Lokale overheden €1 miljard meer kwijt aan klimaat- en energiebeleid
In de aanloop naar 2030 staan Nederlandse lokale overheden voor een grote financiële uitdaging. Volgens onderzoek van de Raad voor het Openbaar Bestuur, uitgevoerd door Andersson Elffers Felix en Improven, zijn lokale overheden €1 miljard meer kwijt aan klimaat- en energiebeleid dan eerder werd geraamd.
Het Klimaatakkoord, ondertekend in juni 2019, heeft de druk op lokale overheden verder opgevoerd. De doelstellingen zijn aangescherpt naar 55% emissiereductie in 2030 en klimaatneutraliteit in 2050.
Demissionair minister van Klimaat en Energie, Rob Jetten, verzocht in de zomer van 2023 de Raad voor het Openbaar Bestuur om de kosten van dit beleid opnieuw te evalueren.
Uit de evaluatie blijkt dat gemeenten, provincies en waterschappen gezamenlijk ruim €1 miljard extra zullen moeten investeren om de energietransitie-doelstellingen te halen. Alleen al de uitvoeringskosten voor gemeenten zullen stijgen van €775 miljoen in 2025 tot €1.037 miljoen in 2030. Dit is een toename van 39% ten opzichte van eerdere schattingen.
Het onderzoek baseert zich op data die op verschillende wijzen is verkregen. Er zijn bijvoorbeeld wetgevingsdocumenten geanalyseerd en dieptestudies uitgevoerd. Op deze dieptestudies volgde een uitvraag onder lokale overheden. Daarnaast zijn er expertsessies en bijeenkomsten georganiseerd om uiteindelijk tot een brede en representatieve verzameling informatie te komen.
Nieuwe kostenposten
Wat zijn de oorzaken van deze stijging? Het onderzoek wijst op diverse factoren. Ten eerste worden nieuwe taken toegevoegd die in eerdere ramingen niet waren meegenomen. Daarnaast worden bestaande taken als arbeidsintensiever ervaren dan eerder gedacht. Vooral de aanpak van netcongestie vormt een uitdaging.

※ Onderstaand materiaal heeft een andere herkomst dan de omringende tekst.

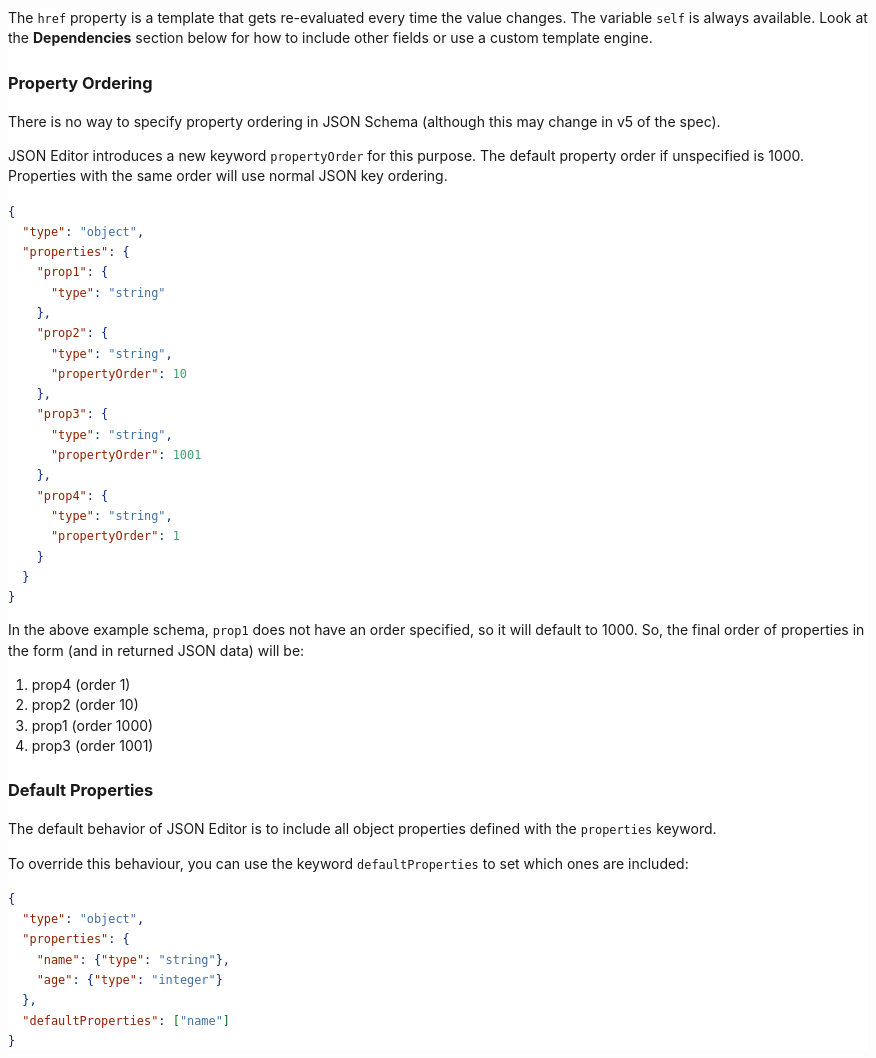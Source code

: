 The `href` property is a template that gets re-evaluated every time the value changes.
The variable `self` is always available.  Look at the __Dependencies__ section below for how to include other fields or use a custom template engine.

### Property Ordering

There is no way to specify property ordering in JSON Schema (although this may change in v5 of the spec).

JSON Editor introduces a new keyword `propertyOrder` for this purpose.  The default property order if unspecified is 1000.  Properties with the same order will use normal JSON key ordering.

```json
{
  "type": "object",
  "properties": {
    "prop1": {
      "type": "string"
    },
    "prop2": {
      "type": "string",
      "propertyOrder": 10
    },
    "prop3": {
      "type": "string",
      "propertyOrder": 1001
    },
    "prop4": {
      "type": "string",
      "propertyOrder": 1
    }
  }
}
```

In the above example schema, `prop1` does not have an order specified, so it will default to 1000.
So, the final order of properties in the form (and in returned JSON data) will be:

1.  prop4 (order 1)
2.  prop2 (order 10)
3.  prop1 (order 1000)
4.  prop3 (order 1001)

### Default Properties

The default behavior of JSON Editor is to include all object properties defined with the `properties` keyword.

To override this behaviour, you can use the keyword `defaultProperties` to set which ones are included:

```json
{
  "type": "object",
  "properties": {
    "name": {"type": "string"},
    "age": {"type": "integer"}
  },
  "defaultProperties": ["name"]
}
```


[min]: https://raw.github.com/jdorn/json-editor/master/dist/jsoneditor.min.js
[max]: https://raw.github.com/jdorn/json-editor/master/dist/jsoneditor.js
[core]: http://json-schema.org/latest/json-schema-core.html
[validation]: http://json-schema.org/latest/json-schema-validation.html
[hyper]: http://json-schema.org/latest/json-schema-hypermedia.html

Dit alles resulteert in een aanzienlijke druk op de financiën van decentrale overheden. Deze uitdaging speelt overal: in alle 342 gemeenten, alle 12 provincies en alle 21 waterschappen. De provincies zien de kosten zelfs met 164% stijgen ten opzichte van eerdere schattingen. De uitgaven van waterschappen nemen tegelijkertijd met 113% toe.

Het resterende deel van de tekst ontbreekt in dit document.